Start of Block

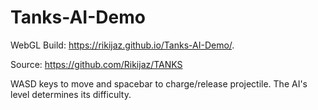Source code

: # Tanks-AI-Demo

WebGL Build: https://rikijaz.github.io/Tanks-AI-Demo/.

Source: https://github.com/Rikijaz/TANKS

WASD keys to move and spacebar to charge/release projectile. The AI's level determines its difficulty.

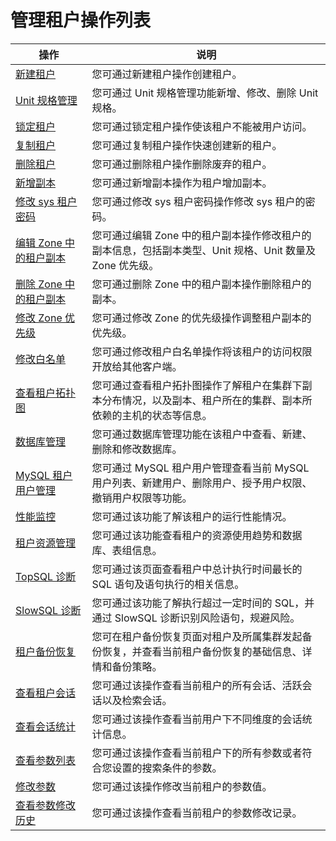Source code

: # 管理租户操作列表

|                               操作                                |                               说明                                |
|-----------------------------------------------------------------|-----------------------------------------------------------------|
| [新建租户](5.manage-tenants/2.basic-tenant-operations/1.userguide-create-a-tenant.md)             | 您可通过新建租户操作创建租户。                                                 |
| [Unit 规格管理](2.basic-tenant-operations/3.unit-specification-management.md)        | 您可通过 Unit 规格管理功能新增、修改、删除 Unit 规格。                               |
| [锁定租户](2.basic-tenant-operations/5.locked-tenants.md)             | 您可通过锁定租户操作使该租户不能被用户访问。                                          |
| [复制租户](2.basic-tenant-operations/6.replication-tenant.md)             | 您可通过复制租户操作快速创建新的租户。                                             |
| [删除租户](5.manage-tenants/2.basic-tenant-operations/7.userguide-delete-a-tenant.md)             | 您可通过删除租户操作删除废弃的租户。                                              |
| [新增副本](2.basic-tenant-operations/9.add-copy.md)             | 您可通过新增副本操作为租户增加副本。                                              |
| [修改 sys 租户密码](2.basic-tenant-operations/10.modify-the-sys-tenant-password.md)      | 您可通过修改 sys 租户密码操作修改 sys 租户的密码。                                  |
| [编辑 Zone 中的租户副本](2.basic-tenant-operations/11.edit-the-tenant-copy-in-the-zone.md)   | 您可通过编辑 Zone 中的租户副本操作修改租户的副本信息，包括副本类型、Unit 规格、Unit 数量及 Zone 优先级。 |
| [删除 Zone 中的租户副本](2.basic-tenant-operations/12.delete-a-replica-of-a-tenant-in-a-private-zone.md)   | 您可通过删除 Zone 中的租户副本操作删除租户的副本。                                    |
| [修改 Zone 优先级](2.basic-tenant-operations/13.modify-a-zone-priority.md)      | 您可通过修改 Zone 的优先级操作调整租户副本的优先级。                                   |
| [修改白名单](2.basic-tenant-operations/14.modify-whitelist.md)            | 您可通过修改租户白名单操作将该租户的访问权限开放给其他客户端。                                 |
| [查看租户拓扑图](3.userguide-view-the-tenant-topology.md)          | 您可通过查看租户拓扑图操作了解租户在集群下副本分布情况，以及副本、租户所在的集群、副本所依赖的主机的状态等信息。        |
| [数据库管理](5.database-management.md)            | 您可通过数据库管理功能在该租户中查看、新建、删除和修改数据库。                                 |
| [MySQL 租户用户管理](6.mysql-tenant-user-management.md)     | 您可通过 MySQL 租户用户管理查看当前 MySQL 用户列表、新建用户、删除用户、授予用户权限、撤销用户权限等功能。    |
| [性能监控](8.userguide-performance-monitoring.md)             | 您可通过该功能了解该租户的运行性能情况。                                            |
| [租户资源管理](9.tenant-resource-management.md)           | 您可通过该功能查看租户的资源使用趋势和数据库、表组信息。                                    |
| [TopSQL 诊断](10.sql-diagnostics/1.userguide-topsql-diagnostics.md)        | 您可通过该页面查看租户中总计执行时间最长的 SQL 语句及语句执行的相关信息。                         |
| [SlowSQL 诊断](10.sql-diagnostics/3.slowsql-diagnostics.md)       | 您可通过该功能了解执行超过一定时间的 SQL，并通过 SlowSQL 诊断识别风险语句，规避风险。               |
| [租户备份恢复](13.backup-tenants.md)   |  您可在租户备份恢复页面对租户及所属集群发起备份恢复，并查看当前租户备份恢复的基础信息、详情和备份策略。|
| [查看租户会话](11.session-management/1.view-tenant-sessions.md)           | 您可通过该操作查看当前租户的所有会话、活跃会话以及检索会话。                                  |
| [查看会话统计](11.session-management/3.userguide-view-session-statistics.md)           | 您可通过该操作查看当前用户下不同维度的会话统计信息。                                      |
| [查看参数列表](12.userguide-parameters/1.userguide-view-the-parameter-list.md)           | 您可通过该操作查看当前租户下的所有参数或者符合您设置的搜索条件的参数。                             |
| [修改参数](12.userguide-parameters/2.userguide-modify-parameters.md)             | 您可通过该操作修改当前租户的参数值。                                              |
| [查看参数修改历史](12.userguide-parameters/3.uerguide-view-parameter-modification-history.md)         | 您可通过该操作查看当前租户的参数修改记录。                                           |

End of Block
Start of Block

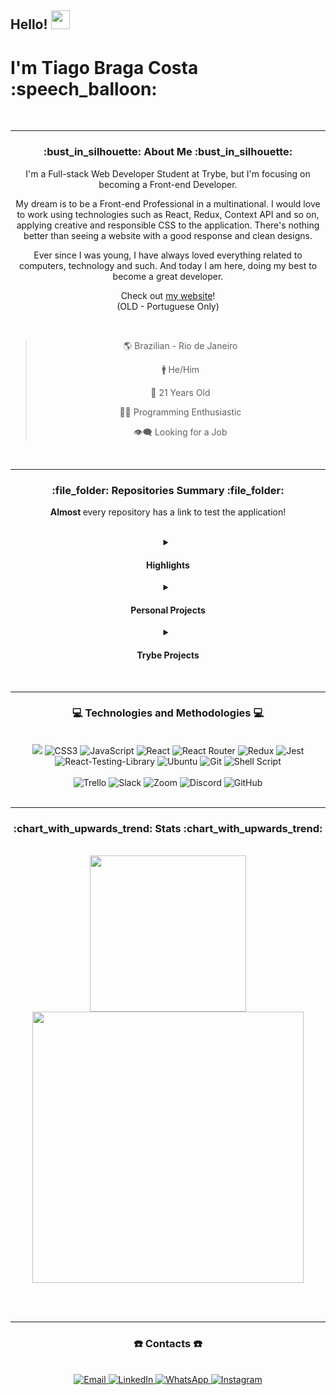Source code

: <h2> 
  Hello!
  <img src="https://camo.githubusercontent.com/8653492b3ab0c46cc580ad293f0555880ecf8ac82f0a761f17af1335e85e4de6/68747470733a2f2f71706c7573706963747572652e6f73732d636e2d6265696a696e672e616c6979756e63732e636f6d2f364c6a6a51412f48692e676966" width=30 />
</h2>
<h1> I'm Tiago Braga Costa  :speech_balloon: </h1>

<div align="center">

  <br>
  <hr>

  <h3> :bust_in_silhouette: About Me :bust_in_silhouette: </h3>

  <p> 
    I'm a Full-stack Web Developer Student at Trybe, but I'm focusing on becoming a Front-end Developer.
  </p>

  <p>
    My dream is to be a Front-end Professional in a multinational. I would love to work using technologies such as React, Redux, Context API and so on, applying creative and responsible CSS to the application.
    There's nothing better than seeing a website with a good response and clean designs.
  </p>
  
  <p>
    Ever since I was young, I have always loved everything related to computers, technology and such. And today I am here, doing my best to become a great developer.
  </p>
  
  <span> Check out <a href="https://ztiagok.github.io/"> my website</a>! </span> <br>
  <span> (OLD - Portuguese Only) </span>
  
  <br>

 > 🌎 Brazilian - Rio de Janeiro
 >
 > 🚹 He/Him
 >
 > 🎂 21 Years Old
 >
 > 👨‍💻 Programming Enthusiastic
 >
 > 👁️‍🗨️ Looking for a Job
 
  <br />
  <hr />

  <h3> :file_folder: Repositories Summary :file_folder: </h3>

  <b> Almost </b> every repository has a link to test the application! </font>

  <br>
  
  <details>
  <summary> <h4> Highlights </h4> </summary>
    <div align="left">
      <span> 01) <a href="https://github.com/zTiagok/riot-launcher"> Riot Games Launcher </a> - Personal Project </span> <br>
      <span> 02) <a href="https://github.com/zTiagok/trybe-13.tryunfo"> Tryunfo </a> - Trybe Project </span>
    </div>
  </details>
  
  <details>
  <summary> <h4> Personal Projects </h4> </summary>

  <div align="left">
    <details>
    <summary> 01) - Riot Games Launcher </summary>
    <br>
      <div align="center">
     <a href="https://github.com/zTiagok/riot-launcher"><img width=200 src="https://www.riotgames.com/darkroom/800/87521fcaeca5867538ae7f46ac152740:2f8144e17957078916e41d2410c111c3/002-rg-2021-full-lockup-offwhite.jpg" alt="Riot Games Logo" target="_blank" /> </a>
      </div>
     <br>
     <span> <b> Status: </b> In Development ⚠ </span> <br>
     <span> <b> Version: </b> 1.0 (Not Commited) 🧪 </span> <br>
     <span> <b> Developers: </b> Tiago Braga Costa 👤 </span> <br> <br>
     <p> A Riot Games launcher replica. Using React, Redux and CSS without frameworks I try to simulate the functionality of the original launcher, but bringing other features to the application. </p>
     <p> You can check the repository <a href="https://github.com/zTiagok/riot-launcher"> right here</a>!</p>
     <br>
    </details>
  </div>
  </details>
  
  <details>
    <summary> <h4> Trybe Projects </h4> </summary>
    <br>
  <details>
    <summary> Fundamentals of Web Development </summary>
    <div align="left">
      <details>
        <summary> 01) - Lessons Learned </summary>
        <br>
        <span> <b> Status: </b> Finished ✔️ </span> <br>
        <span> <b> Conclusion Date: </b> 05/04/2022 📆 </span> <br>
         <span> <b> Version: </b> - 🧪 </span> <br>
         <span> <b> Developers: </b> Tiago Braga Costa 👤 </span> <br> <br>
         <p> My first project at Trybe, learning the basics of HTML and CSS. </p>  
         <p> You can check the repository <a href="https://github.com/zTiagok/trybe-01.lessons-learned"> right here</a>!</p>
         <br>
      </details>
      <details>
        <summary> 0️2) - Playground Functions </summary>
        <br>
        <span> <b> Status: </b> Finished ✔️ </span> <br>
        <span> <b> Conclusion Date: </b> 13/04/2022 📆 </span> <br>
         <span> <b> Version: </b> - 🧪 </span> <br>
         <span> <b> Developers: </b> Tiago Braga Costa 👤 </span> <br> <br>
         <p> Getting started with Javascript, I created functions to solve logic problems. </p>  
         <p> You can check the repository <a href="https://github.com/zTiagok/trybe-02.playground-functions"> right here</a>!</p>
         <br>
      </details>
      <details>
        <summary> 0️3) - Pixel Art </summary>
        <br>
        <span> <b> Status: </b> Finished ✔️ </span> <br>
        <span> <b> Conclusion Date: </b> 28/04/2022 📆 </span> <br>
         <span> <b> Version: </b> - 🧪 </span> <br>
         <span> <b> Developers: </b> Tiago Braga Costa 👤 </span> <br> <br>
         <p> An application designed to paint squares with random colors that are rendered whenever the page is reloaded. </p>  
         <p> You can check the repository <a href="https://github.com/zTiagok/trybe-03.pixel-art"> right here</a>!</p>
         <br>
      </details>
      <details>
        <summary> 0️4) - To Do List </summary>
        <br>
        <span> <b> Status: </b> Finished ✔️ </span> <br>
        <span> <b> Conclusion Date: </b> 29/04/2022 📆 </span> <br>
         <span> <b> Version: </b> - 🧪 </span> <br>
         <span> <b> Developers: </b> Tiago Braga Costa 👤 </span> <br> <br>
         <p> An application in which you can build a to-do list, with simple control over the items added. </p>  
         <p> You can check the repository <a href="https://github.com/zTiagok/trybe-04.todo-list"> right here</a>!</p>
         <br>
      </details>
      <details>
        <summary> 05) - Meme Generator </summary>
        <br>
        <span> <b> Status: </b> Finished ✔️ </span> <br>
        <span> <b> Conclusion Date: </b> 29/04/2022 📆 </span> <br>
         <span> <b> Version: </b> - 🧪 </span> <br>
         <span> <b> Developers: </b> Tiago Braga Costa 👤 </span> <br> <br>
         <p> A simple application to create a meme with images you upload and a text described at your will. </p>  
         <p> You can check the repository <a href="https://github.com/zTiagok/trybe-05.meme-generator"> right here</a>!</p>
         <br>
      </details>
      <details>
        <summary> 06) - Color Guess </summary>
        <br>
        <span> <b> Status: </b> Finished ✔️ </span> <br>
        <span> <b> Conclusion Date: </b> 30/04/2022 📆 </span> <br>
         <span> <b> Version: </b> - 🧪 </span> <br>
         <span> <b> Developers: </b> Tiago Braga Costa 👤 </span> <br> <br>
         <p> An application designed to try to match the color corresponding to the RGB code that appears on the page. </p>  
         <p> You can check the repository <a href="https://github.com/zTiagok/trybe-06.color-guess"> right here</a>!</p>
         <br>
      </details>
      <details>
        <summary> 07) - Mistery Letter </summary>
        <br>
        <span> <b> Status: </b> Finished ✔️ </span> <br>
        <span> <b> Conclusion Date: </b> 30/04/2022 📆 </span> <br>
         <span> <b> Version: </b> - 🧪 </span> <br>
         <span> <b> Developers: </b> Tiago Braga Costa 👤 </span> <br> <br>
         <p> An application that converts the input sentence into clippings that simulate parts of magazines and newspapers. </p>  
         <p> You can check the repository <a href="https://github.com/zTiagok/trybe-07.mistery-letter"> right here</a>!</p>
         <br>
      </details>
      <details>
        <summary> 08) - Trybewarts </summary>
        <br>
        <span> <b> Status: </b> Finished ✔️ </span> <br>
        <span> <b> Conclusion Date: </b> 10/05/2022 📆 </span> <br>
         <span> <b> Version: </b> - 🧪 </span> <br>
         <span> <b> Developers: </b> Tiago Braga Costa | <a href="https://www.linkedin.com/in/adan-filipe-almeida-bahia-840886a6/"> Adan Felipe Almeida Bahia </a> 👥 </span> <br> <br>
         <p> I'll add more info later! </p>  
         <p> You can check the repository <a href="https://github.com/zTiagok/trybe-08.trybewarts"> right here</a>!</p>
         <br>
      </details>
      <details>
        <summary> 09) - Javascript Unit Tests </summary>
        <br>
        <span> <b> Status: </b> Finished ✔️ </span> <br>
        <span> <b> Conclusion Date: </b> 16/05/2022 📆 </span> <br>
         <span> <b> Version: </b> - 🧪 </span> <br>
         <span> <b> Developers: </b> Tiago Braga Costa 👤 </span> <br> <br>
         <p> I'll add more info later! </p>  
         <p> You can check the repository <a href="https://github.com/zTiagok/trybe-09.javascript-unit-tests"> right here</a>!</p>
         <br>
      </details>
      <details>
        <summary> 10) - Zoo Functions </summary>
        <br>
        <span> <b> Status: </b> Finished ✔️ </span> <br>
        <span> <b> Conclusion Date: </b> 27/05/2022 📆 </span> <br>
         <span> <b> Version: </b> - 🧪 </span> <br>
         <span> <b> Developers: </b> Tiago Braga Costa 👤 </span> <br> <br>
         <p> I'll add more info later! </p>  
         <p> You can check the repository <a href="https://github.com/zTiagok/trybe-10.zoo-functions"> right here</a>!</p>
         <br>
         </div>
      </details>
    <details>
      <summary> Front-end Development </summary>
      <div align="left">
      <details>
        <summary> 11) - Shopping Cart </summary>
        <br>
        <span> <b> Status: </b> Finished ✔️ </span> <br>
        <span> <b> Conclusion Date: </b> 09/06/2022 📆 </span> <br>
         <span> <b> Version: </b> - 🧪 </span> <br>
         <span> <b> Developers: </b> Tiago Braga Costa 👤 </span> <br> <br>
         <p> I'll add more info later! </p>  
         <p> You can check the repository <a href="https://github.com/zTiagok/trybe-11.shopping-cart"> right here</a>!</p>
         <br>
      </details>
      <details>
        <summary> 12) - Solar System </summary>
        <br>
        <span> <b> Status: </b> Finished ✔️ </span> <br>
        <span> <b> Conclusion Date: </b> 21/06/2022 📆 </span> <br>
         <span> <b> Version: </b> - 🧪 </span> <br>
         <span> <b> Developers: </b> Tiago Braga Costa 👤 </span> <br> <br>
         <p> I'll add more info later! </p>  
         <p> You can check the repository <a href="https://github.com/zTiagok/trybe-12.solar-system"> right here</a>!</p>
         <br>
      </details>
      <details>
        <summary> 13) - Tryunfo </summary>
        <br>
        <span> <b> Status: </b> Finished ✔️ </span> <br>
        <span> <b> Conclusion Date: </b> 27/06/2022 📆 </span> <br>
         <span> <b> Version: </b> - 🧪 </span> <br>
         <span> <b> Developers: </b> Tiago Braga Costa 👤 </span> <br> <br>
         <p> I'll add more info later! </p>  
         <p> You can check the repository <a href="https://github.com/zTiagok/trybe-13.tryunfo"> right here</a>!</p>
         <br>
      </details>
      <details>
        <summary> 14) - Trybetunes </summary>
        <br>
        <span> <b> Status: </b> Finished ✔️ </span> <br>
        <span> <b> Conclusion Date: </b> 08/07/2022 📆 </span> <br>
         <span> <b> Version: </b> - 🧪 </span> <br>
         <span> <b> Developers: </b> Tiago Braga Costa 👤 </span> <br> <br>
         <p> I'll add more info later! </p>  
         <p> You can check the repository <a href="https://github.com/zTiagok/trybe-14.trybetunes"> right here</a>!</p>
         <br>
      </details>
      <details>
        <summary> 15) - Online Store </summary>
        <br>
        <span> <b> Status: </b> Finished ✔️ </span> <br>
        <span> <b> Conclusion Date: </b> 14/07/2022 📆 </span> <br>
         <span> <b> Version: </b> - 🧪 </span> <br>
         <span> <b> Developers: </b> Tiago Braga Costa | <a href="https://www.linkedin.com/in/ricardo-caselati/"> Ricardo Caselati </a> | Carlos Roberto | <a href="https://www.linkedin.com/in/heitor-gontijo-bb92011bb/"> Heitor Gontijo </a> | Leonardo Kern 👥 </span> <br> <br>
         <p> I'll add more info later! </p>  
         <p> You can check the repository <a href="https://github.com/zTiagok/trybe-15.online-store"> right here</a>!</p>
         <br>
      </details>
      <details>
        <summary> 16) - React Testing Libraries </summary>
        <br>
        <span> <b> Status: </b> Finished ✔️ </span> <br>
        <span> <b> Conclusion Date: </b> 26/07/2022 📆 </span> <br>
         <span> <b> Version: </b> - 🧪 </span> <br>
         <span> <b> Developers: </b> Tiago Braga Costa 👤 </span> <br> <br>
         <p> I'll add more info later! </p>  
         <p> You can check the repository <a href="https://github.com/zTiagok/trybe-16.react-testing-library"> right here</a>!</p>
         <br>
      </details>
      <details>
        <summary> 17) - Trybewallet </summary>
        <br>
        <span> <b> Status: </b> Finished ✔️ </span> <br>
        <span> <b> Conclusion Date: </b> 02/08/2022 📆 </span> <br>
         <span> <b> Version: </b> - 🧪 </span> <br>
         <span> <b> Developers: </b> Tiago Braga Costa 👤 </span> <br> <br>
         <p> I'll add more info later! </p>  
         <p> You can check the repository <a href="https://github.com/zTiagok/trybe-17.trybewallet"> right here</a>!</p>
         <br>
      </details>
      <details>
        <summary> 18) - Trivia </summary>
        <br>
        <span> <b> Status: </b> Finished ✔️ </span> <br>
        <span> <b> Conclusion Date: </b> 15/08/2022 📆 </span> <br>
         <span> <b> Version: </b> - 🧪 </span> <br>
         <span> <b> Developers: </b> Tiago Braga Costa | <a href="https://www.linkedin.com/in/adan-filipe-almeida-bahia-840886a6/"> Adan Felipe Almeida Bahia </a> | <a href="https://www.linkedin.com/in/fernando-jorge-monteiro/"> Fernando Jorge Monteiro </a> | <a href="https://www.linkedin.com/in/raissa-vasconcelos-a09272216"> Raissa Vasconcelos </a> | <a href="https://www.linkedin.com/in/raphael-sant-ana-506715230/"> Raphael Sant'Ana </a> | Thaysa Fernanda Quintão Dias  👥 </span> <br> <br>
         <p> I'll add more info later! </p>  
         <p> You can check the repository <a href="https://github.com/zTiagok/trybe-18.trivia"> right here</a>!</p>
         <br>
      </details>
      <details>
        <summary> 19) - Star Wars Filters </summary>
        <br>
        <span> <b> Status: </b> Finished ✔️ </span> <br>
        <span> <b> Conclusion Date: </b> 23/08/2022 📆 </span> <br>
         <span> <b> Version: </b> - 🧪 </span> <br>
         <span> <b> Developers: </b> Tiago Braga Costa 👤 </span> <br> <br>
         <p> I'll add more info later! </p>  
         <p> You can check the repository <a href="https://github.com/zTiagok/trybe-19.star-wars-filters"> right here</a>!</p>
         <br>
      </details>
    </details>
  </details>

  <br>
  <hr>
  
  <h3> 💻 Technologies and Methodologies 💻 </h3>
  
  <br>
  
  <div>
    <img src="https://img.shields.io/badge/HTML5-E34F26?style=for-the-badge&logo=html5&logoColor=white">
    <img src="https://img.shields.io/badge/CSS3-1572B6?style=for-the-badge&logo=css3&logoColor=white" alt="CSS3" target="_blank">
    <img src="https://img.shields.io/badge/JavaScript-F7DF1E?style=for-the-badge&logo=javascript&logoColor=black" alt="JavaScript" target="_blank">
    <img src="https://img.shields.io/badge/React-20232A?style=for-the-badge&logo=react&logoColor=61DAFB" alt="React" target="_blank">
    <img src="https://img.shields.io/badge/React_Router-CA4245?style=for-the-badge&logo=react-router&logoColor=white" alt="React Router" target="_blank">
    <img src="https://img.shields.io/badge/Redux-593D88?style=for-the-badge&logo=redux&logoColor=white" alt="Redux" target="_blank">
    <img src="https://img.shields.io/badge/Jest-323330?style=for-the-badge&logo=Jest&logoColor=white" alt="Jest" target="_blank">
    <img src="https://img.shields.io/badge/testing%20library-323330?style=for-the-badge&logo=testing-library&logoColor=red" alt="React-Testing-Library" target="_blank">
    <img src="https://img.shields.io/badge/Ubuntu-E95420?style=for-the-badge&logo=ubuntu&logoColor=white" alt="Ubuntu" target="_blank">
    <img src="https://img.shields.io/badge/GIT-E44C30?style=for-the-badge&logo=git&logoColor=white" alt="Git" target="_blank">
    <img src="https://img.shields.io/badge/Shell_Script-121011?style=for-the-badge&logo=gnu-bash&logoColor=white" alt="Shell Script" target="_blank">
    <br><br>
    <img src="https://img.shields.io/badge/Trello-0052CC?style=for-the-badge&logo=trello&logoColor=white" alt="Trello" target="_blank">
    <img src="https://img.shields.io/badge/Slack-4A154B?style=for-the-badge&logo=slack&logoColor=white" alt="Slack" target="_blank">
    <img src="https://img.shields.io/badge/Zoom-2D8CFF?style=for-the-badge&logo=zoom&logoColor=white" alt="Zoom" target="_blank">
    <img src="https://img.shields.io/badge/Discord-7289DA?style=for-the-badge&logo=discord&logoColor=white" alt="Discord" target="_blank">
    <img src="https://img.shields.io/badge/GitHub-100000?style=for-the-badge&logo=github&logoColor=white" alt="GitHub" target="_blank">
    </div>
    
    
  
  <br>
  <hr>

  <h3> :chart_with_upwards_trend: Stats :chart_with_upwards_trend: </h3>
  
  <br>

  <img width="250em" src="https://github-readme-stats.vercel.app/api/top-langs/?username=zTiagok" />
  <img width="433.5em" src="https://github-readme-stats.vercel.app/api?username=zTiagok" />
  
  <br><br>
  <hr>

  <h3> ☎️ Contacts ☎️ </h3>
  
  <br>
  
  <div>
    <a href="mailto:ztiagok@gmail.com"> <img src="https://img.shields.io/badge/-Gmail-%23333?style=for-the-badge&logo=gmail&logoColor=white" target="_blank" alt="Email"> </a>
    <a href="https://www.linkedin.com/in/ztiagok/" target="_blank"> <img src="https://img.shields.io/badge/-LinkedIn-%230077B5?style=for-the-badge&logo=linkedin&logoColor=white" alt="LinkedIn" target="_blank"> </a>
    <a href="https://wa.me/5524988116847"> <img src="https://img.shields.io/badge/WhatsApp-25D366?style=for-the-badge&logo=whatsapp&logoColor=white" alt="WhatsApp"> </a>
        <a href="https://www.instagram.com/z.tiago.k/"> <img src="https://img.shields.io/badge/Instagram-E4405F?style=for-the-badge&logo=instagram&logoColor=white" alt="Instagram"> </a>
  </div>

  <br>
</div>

End of Block
Start of Block

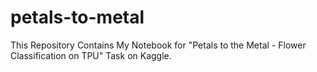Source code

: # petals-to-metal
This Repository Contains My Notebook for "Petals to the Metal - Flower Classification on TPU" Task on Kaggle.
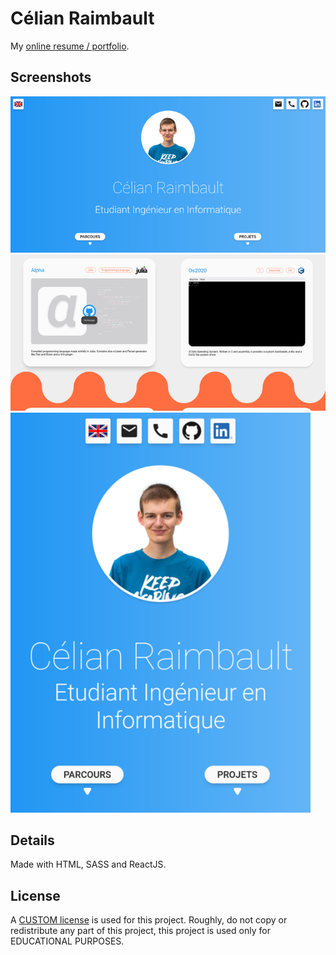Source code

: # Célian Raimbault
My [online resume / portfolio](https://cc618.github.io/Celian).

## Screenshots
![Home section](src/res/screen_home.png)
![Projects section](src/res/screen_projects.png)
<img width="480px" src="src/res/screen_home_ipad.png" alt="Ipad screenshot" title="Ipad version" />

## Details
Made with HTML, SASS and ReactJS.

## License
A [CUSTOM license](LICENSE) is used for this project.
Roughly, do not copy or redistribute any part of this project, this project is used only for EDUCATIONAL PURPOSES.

End of Block

Exercise prompt:
Go through the entries above and pull out each line with "such" in it.

Solution to the problem:
    My dream is to be a Front-end Professional in a multinational. I would love to work using technologies such as React, Redux, Context API and so on, applying creative and responsible CSS to the application.
    Ever since I was young, I have always loved everything related to computers, technology and such. And today I am here, doing my best to become a great developer.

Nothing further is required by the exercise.